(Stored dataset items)
┄┄┄┄┄┄
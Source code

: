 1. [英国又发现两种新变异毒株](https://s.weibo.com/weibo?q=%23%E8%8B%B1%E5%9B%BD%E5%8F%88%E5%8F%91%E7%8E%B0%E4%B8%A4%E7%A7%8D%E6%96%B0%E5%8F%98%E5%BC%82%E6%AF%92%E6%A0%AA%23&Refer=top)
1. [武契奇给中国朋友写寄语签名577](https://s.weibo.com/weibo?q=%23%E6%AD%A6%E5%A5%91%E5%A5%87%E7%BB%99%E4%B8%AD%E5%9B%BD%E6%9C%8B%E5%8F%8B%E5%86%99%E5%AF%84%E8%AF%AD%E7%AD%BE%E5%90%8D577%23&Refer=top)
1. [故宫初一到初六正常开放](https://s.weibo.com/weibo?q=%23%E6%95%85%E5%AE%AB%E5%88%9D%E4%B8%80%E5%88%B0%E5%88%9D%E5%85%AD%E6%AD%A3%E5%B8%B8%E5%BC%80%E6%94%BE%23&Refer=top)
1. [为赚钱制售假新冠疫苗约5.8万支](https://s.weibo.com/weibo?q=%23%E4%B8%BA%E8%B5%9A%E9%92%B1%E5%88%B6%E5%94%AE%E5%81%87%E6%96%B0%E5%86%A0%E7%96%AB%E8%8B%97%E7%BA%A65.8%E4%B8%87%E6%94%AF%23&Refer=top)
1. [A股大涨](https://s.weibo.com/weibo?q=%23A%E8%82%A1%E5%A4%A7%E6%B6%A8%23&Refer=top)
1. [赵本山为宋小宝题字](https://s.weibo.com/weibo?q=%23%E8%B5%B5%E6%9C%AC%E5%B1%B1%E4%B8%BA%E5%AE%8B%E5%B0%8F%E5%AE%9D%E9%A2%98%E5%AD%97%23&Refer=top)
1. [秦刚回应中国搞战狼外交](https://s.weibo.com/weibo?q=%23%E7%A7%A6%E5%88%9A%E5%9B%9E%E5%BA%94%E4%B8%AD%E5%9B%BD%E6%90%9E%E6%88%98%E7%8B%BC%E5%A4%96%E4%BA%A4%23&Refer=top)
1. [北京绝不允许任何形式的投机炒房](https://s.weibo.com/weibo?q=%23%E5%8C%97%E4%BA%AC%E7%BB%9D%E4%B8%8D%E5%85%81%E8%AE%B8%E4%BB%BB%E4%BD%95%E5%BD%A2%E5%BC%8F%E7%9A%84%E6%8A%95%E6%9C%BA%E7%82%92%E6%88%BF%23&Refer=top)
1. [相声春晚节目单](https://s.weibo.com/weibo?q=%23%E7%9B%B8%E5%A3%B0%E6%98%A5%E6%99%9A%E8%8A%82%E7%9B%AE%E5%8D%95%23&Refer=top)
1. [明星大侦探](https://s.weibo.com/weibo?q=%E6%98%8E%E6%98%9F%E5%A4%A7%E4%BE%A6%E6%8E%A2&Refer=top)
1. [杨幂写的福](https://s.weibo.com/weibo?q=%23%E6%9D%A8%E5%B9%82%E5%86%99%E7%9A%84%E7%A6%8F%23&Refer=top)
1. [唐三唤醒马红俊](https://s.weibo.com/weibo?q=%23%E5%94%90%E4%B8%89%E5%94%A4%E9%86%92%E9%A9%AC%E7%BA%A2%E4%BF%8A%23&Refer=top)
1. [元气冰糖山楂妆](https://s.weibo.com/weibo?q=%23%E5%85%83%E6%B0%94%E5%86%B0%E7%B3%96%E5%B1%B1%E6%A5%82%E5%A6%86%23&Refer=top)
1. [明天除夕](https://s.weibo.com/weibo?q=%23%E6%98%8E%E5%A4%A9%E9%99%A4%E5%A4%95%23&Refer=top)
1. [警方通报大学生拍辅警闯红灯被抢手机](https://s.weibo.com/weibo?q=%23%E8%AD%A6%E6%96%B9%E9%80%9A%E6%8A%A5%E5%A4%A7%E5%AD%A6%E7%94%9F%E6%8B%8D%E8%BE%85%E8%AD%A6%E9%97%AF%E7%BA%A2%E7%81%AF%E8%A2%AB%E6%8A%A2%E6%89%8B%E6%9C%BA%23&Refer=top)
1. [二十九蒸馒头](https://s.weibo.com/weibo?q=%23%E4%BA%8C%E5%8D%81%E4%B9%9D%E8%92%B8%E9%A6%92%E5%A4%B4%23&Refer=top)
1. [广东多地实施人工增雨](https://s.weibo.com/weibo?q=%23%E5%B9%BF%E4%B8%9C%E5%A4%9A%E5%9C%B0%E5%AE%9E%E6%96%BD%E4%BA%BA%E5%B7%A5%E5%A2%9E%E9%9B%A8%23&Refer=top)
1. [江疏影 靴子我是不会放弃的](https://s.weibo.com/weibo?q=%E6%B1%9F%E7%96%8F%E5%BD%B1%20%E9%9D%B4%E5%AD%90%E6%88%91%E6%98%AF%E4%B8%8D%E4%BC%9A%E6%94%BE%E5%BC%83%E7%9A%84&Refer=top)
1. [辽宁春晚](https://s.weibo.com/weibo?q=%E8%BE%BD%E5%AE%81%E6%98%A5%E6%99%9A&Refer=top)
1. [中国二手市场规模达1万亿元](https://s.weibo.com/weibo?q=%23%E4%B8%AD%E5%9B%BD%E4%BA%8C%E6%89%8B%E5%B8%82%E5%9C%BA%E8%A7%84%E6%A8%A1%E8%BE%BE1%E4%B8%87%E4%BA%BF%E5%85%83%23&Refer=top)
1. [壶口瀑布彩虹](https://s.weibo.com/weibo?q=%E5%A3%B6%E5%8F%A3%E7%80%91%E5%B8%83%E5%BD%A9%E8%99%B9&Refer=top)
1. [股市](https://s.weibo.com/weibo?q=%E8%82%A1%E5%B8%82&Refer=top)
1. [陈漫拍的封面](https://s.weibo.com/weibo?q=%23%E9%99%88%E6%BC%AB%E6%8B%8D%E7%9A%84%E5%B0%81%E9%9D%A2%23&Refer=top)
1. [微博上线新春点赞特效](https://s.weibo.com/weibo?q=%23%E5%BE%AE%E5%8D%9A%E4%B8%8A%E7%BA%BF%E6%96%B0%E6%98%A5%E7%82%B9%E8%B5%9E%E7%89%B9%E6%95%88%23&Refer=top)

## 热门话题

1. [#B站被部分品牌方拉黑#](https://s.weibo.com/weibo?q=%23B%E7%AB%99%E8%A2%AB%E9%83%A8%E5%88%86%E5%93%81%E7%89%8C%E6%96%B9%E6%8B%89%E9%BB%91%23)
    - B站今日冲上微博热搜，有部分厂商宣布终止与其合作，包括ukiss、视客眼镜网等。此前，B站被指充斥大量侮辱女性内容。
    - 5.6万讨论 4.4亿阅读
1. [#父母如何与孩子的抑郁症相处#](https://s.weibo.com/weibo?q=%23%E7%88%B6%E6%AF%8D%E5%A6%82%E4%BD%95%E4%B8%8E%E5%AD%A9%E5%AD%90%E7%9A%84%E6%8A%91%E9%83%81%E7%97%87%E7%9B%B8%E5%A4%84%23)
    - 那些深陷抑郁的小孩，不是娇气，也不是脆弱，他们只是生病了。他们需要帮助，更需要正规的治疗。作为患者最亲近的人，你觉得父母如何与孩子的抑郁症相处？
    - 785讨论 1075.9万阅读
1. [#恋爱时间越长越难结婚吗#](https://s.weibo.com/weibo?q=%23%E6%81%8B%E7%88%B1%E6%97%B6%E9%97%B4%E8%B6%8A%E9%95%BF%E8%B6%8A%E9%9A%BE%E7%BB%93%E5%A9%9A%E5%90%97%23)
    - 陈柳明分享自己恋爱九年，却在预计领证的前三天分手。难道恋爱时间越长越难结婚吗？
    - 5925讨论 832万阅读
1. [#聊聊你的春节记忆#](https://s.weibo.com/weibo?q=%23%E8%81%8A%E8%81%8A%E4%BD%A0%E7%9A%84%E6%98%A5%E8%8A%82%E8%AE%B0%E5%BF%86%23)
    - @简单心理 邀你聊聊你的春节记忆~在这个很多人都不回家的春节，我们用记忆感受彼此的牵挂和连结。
┄┄┄┄┄┄
Required work
Give back exactly the lines from the beginning of the records through the line containing "1. [武契奇给中国朋友写寄", and only those.

Problem solution
Source code

: 1. [英国又发现两种新变异毒株](https://s.weibo.com/weibo?q=%23%E8%8B%B1%E5%9B%BD%E5%8F%88%E5%8F%91%E7%8E%B0%E4%B8%A4%E7%A7%8D%E6%96%B0%E5%8F%98%E5%BC%82%E6%AF%92%E6%A0%AA%23&Refer=top)
1. [武契奇给中国朋友写寄语签名577](https://s.weibo.com/weibo?q=%23%E6%AD%A6%E5%A5%91%E5%A5%87%E7%BB%99%E4%B8%AD%E5%9B%BD%E6%9C%8B%E5%8F%8B%E5%86%99%E5%AF%84%E8%AF%AD%E7%AD%BE%E5%90%8D577%23&Refer=top)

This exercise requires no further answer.